• Work item:
Search the records below for the string "them", and report each line that contains it.

• Records for this task:
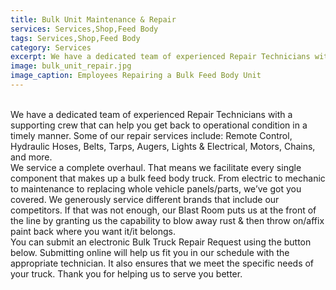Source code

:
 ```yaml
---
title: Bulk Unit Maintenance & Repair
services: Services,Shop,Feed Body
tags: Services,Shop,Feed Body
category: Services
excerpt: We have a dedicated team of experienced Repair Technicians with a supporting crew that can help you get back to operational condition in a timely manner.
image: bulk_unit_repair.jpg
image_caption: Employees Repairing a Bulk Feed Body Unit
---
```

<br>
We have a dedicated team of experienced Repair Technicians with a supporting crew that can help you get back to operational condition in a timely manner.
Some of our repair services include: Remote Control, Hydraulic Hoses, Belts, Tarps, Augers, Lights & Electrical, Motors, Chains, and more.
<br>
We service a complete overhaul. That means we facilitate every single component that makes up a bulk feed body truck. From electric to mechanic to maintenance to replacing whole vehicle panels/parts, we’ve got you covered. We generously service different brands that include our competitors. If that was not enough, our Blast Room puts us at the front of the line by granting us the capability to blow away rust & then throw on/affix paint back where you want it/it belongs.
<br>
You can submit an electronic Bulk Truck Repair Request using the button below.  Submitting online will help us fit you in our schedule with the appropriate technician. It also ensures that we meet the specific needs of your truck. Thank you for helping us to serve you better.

...

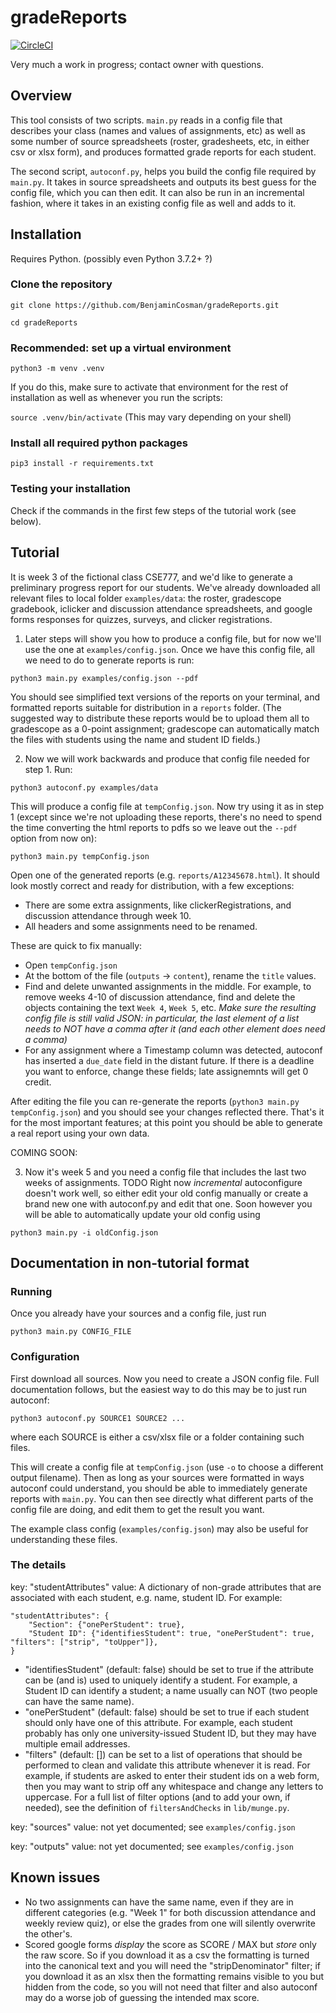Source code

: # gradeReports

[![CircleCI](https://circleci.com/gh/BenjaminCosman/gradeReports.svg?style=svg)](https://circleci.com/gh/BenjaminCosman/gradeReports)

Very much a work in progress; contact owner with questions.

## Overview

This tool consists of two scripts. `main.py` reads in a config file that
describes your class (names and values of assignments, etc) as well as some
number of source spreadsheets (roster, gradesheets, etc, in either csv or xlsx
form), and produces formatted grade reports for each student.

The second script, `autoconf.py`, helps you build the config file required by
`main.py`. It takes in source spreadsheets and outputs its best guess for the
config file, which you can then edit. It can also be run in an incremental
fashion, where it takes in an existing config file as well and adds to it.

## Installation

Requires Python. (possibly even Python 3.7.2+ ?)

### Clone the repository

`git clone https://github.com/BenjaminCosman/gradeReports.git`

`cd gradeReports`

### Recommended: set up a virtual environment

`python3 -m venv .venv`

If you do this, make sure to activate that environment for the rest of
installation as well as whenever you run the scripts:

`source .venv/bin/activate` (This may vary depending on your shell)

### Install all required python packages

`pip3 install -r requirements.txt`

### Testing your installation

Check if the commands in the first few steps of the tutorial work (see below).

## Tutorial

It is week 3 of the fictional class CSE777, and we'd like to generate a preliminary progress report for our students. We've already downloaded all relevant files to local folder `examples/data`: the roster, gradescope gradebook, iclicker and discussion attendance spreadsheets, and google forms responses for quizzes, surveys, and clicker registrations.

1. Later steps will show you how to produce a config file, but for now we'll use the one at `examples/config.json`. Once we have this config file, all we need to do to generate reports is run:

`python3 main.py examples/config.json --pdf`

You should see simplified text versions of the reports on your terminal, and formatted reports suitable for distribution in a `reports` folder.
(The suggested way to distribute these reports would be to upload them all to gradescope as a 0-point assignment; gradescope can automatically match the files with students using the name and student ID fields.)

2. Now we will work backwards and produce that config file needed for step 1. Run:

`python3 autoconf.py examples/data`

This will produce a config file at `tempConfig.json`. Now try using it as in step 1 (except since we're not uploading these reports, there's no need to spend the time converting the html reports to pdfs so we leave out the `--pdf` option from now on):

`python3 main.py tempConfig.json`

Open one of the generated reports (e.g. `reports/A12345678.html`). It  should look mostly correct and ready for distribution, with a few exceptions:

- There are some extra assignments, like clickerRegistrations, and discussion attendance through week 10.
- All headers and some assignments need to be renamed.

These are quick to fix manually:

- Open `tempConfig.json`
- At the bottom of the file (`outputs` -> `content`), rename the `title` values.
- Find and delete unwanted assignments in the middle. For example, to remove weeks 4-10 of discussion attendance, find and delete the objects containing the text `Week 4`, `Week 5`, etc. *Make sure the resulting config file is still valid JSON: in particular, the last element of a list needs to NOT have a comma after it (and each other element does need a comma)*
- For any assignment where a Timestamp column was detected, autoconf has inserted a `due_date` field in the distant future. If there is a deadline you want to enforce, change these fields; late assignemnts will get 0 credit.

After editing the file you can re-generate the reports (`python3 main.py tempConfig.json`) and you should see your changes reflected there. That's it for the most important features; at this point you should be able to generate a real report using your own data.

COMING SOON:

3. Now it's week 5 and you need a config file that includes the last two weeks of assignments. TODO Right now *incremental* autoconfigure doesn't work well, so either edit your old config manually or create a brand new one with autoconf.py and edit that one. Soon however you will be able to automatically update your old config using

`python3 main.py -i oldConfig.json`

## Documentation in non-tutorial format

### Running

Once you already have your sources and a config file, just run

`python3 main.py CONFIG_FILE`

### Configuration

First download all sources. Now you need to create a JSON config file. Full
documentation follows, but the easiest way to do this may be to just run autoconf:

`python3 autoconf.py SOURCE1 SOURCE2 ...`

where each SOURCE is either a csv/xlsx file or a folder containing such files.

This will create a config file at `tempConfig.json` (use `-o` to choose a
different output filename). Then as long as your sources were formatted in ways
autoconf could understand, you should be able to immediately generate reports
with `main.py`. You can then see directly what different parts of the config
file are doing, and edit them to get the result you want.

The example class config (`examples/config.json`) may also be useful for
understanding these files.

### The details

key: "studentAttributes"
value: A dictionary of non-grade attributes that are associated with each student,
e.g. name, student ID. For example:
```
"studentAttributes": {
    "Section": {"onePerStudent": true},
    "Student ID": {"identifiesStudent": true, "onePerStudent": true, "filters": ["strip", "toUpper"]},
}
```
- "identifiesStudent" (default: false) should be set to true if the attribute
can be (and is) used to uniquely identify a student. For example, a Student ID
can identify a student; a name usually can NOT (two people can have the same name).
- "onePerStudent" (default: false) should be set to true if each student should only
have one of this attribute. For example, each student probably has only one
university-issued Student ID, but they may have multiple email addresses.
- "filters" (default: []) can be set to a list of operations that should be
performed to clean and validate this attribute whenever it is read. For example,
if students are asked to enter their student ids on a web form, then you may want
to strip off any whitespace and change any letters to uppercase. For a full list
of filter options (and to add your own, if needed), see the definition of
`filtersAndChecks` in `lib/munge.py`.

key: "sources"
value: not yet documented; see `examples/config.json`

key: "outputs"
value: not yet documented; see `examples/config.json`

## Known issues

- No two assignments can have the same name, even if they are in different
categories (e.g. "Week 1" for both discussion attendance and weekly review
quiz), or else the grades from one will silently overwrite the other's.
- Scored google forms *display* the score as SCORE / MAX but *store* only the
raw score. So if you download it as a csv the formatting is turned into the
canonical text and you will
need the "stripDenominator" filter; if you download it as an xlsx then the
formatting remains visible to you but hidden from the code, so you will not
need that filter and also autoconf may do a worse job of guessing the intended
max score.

• Reply to the exercise:
(The suggested way to distribute these reports would be to upload them all to gradescope as a 0-point assignment; gradescope can automatically match the files with students using the name and student ID fields.)
file are doing, and edit them to get the result you want.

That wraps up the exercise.